The City Council, which last December approved a zoning change for the project, voted 8-1 last Tuesday to grant Benchmark a special permit for the plan, which calls for 67 assisted living units and 20 memory care units, all rental, in a building to the rear of the site.
The council vote puts the approximately yearlong approval process for the $26 million project close to the finish line. Benchmark also is seeking the approval of the city’s Conservation Commission.
“We have been working closely with city of Woburn officials and staff as well as the neighbors to the site for close to a year,” Lee Bloom, Benchmark’s senior director of development, said in a statement. “We are very pleased with the approval of the plans for our senior housing community and look forward to starting construction.”
As a condition of the project, Benchmark has pledged to invest about $500,000 in improvements to the area, notably to upgrade traffic signals at two intersections to improve traffic flow.
The development also would create 70 permanent jobs, 100 temporary construction jobs, $150,000 in annual city tax revenue, and $140,000 in one-time building fees, according to Benchmark.
The project was opposed by some neighbors and owners of units in a nearby office condominium, who cited concerns about the size of the development and its effect on traffic.
But Ward 5 Alderwoman Darlene Mercer-Bruen, whose ward includes the 321 Salem St. site, voted for the rezoning last year and in favor of the special permit.
“I’m not easy to convince when it comes to developments like this and when it comes to rezoning,” said Mercer-Bruen. But she said she became convinced that Benchmark’s plan made sense for that location.
The triangular-shaped site is across Washington Street from a neighborhood of single-family homes. But Mercer-Bruen said there also are two large residential condominium complexes nearby on Salem Street, and an office park on Cedar Street.
She said unlike other potential uses of the property — including an affordable housing project — an assisted living facility would have little effect on traffic and none on the schools.
Keeping the existing home that fronts Washington Street, she said, would ensure the site fits well with the single-family neighborhood across the way. Benchmark pledged to maintain the home through a deed restriction on the property as a condition of the rezoning and the special permit.
Mercer-Bruen also cited Benchmark’s willingness to make significant road improvements to ease traffic congestion in the area even though its project would have a minimal effect. The project would provide a welcome new housing option for some residents, she said.

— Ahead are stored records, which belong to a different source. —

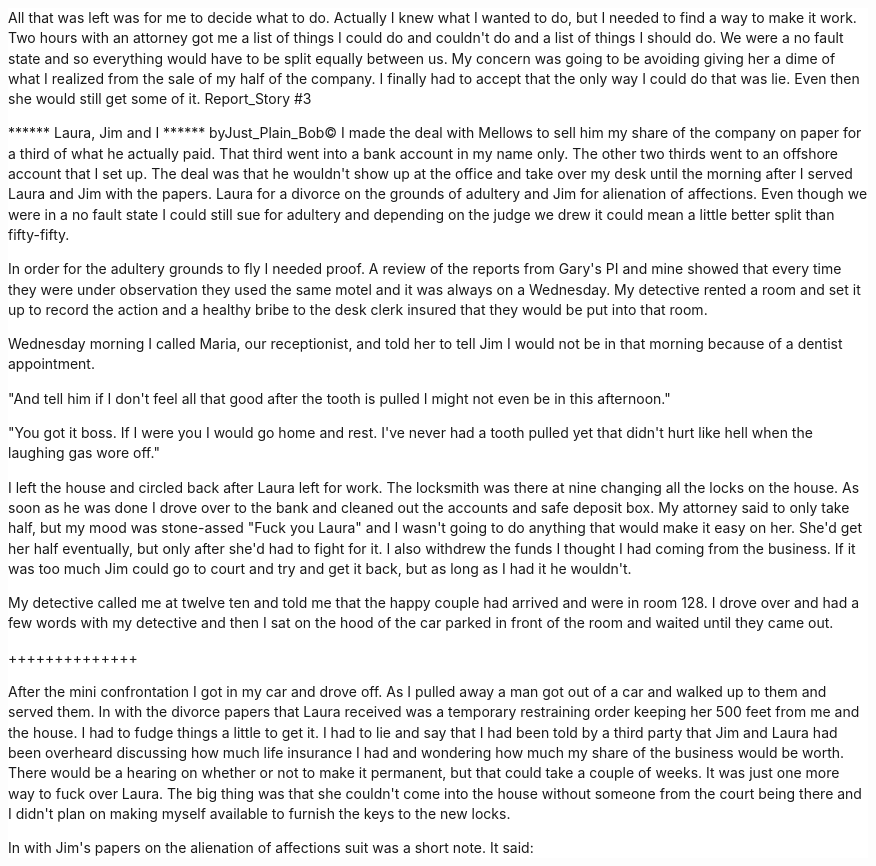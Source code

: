  All that was left was for me to decide what to do. Actually I knew what I wanted to do, but I needed to find a way to make it work. Two hours with an attorney got me a list of things I could do and couldn't do and a list of things I should do. We were a no fault state and so everything would have to be split equally between us. My concern was going to be avoiding giving her a dime of what I realized from the sale of my half of the company. I finally had to accept that the only way I could do that was lie. Even then she would still get some of it. Report_Story #3 

 

 ****** Laura, Jim and I ****** byJust_Plain_Bob© I made the deal with Mellows to sell him my share of the company on paper for a third of what he actually paid. That third went into a bank account in my name only. The other two thirds went to an offshore account that I set up. The deal was that he wouldn't show up at the office and take over my desk until the morning after I served Laura and Jim with the papers. Laura for a divorce on the grounds of adultery and Jim for alienation of affections. Even though we were in a no fault state I could still sue for adultery and depending on the judge we drew it could mean a little better split than fifty-fifty. 

 In order for the adultery grounds to fly I needed proof. A review of the reports from Gary's PI and mine showed that every time they were under observation they used the same motel and it was always on a Wednesday. My detective rented a room and set it up to record the action and a healthy bribe to the desk clerk insured that they would be put into that room. 

 Wednesday morning I called Maria, our receptionist, and told her to tell Jim I would not be in that morning because of a dentist appointment. 

 "And tell him if I don't feel all that good after the tooth is pulled I might not even be in this afternoon." 

 "You got it boss. If I were you I would go home and rest. I've never had a tooth pulled yet that didn't hurt like hell when the laughing gas wore off." 

 I left the house and circled back after Laura left for work. The locksmith was there at nine changing all the locks on the house. As soon as he was done I drove over to the bank and cleaned out the accounts and safe deposit box. My attorney said to only take half, but my mood was stone-assed "Fuck you Laura" and I wasn't going to do anything that would make it easy on her. She'd get her half eventually, but only after she'd had to fight for it. I also withdrew the funds I thought I had coming from the business. If it was too much Jim could go to court and try and get it back, but as long as I had it he wouldn't. 

 My detective called me at twelve ten and told me that the happy couple had arrived and were in room 128. I drove over and had a few words with my detective and then I sat on the hood of the car parked in front of the room and waited until they came out. 

 ++++++++++++++ 

 After the mini confrontation I got in my car and drove off. As I pulled away a man got out of a car and walked up to them and served them. In with the divorce papers that Laura received was a temporary restraining order keeping her 500 feet from me and the house. I had to fudge things a little to get it. I had to lie and say that I had been told by a third party that Jim and Laura had been overheard discussing how much life insurance I had and wondering how much my share of the business would be worth. There would be a hearing on whether or not to make it permanent, but that could take a couple of weeks. It was just one more way to fuck over Laura. The big thing was that she couldn't come into the house without someone from the court being there and I didn't plan on making myself available to furnish the keys to the new locks. 

 In with Jim's papers on the alienation of affections suit was a short note. It said:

“I’m excited about it,” she said.
Councilor at large Mike Concannon, who cast the lone vote against the special permit, said he had concerns about “the overall size of the project as it sits on the footprint of the land,” and its effect on the neighborhood, particularly on traffic.
He said he also felt that because the City Council rezoned the land at Benchmark’s request, “the burden is on the petitioner to demonstrate the actual benefit to the neighborhood and the city. I don’t feel that they met that burden.”
Benchmark has more than 45 senior living facilities across the six New England states. There are 24 in Massachusetts, including two in Chelmsford and in Danvers, and one each in Billerica, Haverhill, and North Andover.
The company chose the Woburn site because “they knew there was a need in that marketplace and they thought this was a really nice location,” said Margaret Murphy, a real estate consultant for Benchmark.
She said the Lindquist family, which owns the home on the property, also was supportive of the proposed use.
The site has been owned by the family since 1923, according to Murphy. She said current family members want to continue residing in the house and favor the assisted living plan because of its relatively low impact.
Benchmark has an agreement to purchase the 4.5 acres from the Lindquist family.
“We very much feel this will be a good transitional use of the property,” said Mark Vaughan, an attorney for Benchmark, noting that the parcel is situated where a commercial area meets a residential one.
The project calls for 70 surface parking spaces, but as a condition of the permit, Benchmark agreed to identify an area where it could add 10 more spaces if they are needed in the future. It also committed to providing the city with easements on Salem and Washington streets to allow the road to be widened if it proves necessary for traffic flow, according to Vaughan.
The project is scheduled to begin construction in December and to be completed in the spring of 2016.